🤖 AI Summary
Discrete representation learning for symbolic music remains challenging due to the tension between generation fidelity and semantic interpretability. Method: We propose MuseTok, a unified modeling framework integrating Residual Quantized Variational Autoencoders (RQ-VAEs) with Transformers. MuseTok is the first to apply RQ-VAEs for bar-wise music segmentation, jointly optimizing reconstruction quality and semantic interpretability in a discrete latent space. It incorporates music-theoretic constraints—explicitly modeling pitch, rhythm, and harmony—to establish strong correspondences between discrete tokens and musical primitives. Contribution/Results: MuseTok achieves state-of-the-art performance in semantic understanding tasks—including melody extraction, chord recognition, and emotion classification—while attaining superior reconstruction fidelity and generative quality. Extensive evaluation on synthetic data further validates its semantic interpretability, demonstrating that learned tokens align meaningfully with music-theoretic concepts.
📝 Abstract
Discrete representation learning has shown promising results across various domains, including generation and understanding in image, speech and language. Inspired by these advances, we propose MuseTok, a tokenization method for symbolic music, and investigate its effectiveness in both music generation and understanding tasks.
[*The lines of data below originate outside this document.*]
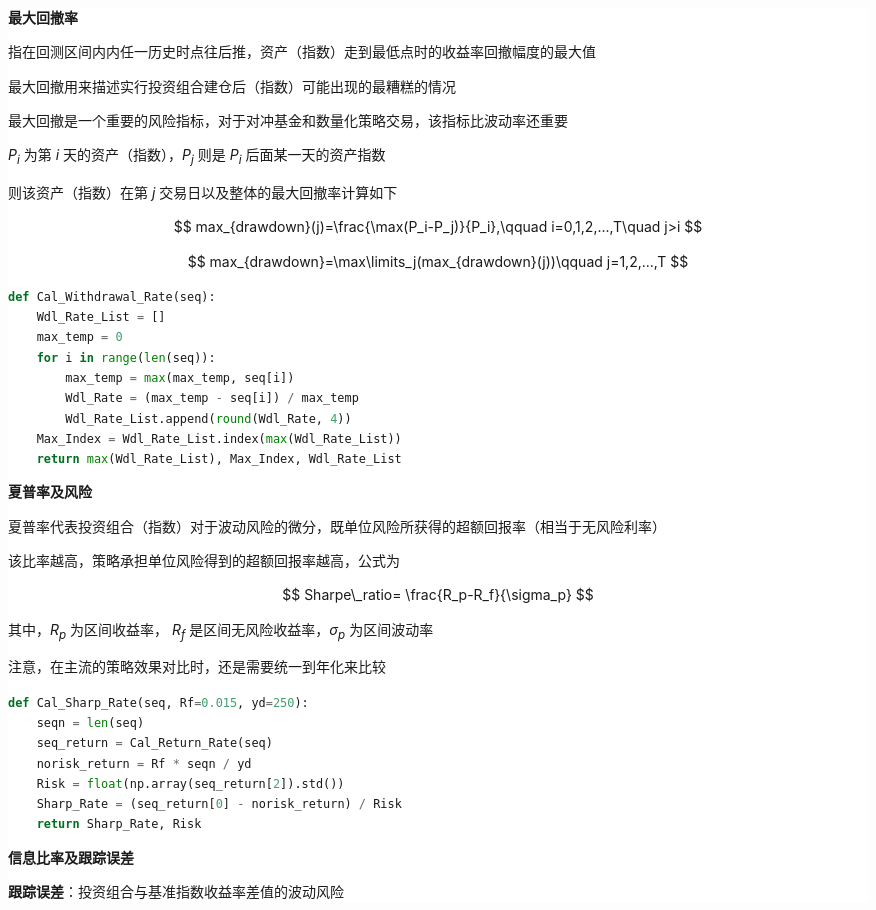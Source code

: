 **最大回撤率**

指在回测区间内内任一历史时点往后推，资产（指数）走到最低点时的收益率回撤幅度的最大值

最大回撤用来描述实行投资组合建仓后（指数）可能出现的最糟糕的情况

最大回撤是一个重要的风险指标，对于对冲基金和数量化策略交易，该指标比波动率还重要

$P_i$ 为第 $i$ 天的资产（指数），$P_j$ 则是 $P_i$ 后面某一天的资产指数

则该资产（指数）在第 $j$ 交易日以及整体的最大回撤率计算如下

$$
max_{drawdown}(j)=\frac{\max(P_i-P_j)}{P_i},\qquad i=0,1,2,...,T\quad j>i
$$

$$
max_{drawdown}=\max\limits_j(max_{drawdown}(j))\qquad j=1,2,...,T
$$

```python
def Cal_Withdrawal_Rate(seq):
    Wdl_Rate_List = []
    max_temp = 0
    for i in range(len(seq)):
        max_temp = max(max_temp, seq[i])
        Wdl_Rate = (max_temp - seq[i]) / max_temp
        Wdl_Rate_List.append(round(Wdl_Rate, 4))
    Max_Index = Wdl_Rate_List.index(max(Wdl_Rate_List))
    return max(Wdl_Rate_List), Max_Index, Wdl_Rate_List
```

**夏普率及风险**

夏普率代表投资组合（指数）对于波动风险的微分，既单位风险所获得的超额回报率（相当于无风险利率）

该比率越高，策略承担单位风险得到的超额回报率越高，公式为

$$
Sharpe\_ratio= \frac{R_p-R_f}{\sigma_p}
$$

其中，$R_p$ 为区间收益率， $R_f$ 是区间无风险收益率，$\sigma_p$ 为区间波动率

注意，在主流的策略效果对比时，还是需要统一到年化来比较

```python
def Cal_Sharp_Rate(seq, Rf=0.015, yd=250):
    seqn = len(seq)
    seq_return = Cal_Return_Rate(seq)
    norisk_return = Rf * seqn / yd
    Risk = float(np.array(seq_return[2]).std())
    Sharp_Rate = (seq_return[0] - norisk_return) / Risk
    return Sharp_Rate, Risk
```

**信息比率及跟踪误差**

**跟踪误差**：投资组合与基准指数收益率差值的波动风险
MuseTok employs the residual vector quantized-variational autoencoder (RQ-VAE) on bar-wise music segments within a Transformer-based encoder-decoder framework, producing music codes that achieve high-fidelity music reconstruction and accurate understanding of music theory. For comprehensive evaluation, we apply MuseTok to music generation and semantic understanding tasks, including melody extraction, chord recognition, and emotion recognition. Models incorporating MuseTok outperform previous representation learning baselines in semantic understanding while maintaining comparable performance in content generation. Furthermore, qualitative analyses on MuseTok codes, using ground-truth categories and synthetic datasets, reveal that MuseTok effectively captures underlying musical concepts from large music collections.